Pipeline design

This page describes the computational logic at a conceptual level.

Key components

The published HmtG-PacBio pipeline concept combines:

Multiple sequence alignment (MSA) to place reads into a comparable coordinate system
A machine-learning representation step (modified variational autoencoders)
Density-based clustering (DBSCAN) to group reads into OTUs / haplotypes

The implementation in this repository follows that spirit, with a pragmatic script-first structure.

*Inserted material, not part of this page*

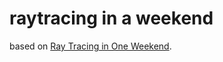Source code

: # raytracing in a weekend

based on [Ray Tracing in One Weekend](https://raytracing.github.io/books/RayTracingInOneWeekend.html).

Read QC + subsampling - Filter reads by mean Q score - Randomly subsample a fixed number of reads (to keep runtimes predictable)
MSA - Convert subsampled reads to FASTA - Run MAFFT with nucleotide orientation adjustment enabled - Save the raw MSA for auditability
Haplotype inference - Transform aligned reads into a feature representation - Cluster reads into OTUs/haplotypes - Summarize each haplotype and write FASTA outputs
Optional: local BLAST - If BLAST+ + database are present, search haplotypes against the local reference set - Include results in the PDF/JSON report
Distance matrix - Compute all-vs-all distances between inferred haplotypes - Write a TSV table (and summarize in the PDF)

Long reads that span the full amplicon reduce the need for assembly and help avoid chimeric consensus artifacts.
Subsampling makes it feasible to run many samples and still get informative haplotype sets.
A local reference DB keeps control in the researcher’s hands (you can include unpublished or curated sequences).